Please copy out every line in the records below that includes the word "always".

*** Source material ***

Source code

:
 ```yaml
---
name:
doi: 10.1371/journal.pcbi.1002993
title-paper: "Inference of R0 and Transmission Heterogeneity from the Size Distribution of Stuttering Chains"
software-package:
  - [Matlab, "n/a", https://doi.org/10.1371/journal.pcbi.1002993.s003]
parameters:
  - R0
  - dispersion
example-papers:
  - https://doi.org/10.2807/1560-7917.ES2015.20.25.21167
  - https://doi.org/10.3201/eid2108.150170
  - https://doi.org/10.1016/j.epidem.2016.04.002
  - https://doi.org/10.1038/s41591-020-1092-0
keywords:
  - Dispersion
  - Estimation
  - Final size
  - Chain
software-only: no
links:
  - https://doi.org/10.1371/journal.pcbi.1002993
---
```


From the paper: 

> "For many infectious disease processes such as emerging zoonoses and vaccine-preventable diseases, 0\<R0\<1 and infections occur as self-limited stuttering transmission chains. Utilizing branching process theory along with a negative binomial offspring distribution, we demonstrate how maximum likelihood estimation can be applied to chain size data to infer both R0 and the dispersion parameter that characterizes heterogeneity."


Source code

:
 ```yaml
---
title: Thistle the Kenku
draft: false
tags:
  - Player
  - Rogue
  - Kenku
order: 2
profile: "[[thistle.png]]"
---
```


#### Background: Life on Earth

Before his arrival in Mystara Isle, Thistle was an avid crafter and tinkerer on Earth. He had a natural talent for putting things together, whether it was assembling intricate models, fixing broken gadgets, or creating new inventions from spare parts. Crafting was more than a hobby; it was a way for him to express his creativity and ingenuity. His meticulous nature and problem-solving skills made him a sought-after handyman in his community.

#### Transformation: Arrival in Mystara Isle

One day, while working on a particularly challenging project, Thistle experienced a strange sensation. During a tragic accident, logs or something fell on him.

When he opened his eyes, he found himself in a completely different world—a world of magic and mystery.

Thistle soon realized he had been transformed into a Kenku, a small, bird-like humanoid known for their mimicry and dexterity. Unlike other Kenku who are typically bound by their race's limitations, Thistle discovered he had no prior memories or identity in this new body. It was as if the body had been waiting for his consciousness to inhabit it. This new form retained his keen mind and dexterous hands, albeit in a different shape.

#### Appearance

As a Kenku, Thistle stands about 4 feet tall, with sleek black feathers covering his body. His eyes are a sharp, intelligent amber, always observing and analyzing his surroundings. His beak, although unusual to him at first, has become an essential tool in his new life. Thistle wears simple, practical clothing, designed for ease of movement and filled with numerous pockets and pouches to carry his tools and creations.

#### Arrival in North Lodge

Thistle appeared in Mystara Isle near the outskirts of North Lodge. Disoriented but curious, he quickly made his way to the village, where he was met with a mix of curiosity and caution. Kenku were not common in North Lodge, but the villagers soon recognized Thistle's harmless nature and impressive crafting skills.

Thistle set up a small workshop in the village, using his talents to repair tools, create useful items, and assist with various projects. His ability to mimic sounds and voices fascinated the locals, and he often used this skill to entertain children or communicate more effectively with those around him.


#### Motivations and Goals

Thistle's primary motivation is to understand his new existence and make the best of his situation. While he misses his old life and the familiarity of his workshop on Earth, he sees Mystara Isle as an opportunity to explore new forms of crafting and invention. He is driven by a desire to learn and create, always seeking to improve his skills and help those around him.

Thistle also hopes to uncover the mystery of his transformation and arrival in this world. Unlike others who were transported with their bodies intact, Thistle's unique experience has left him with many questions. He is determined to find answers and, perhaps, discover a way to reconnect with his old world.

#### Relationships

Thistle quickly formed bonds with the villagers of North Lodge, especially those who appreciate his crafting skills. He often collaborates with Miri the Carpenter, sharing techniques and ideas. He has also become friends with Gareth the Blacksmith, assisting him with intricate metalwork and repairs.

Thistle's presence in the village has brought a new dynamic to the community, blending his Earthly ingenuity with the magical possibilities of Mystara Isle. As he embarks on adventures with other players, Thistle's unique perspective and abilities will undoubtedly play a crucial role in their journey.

*** End of Source material ***

Written answer
As a Kenku, Thistle stands about 4 feet tall, with sleek black feathers covering his body. His eyes are a sharp, intelligent amber, always observing and analyzing his surroundings. His beak, although unusual to him at first, has become an essential tool in his new life. Thistle wears simple, practical clothing, designed for ease of movement and filled with numerous pockets and pouches to carry his tools and creations.
Thistle's primary motivation is to understand his new existence and make the best of his situation. While he misses his old life and the familiarity of his workshop on Earth, he sees Mystara Isle as an opportunity to explore new forms of crafting and invention. He is driven by a desire to learn and create, always seeking to improve his skills and help those around him.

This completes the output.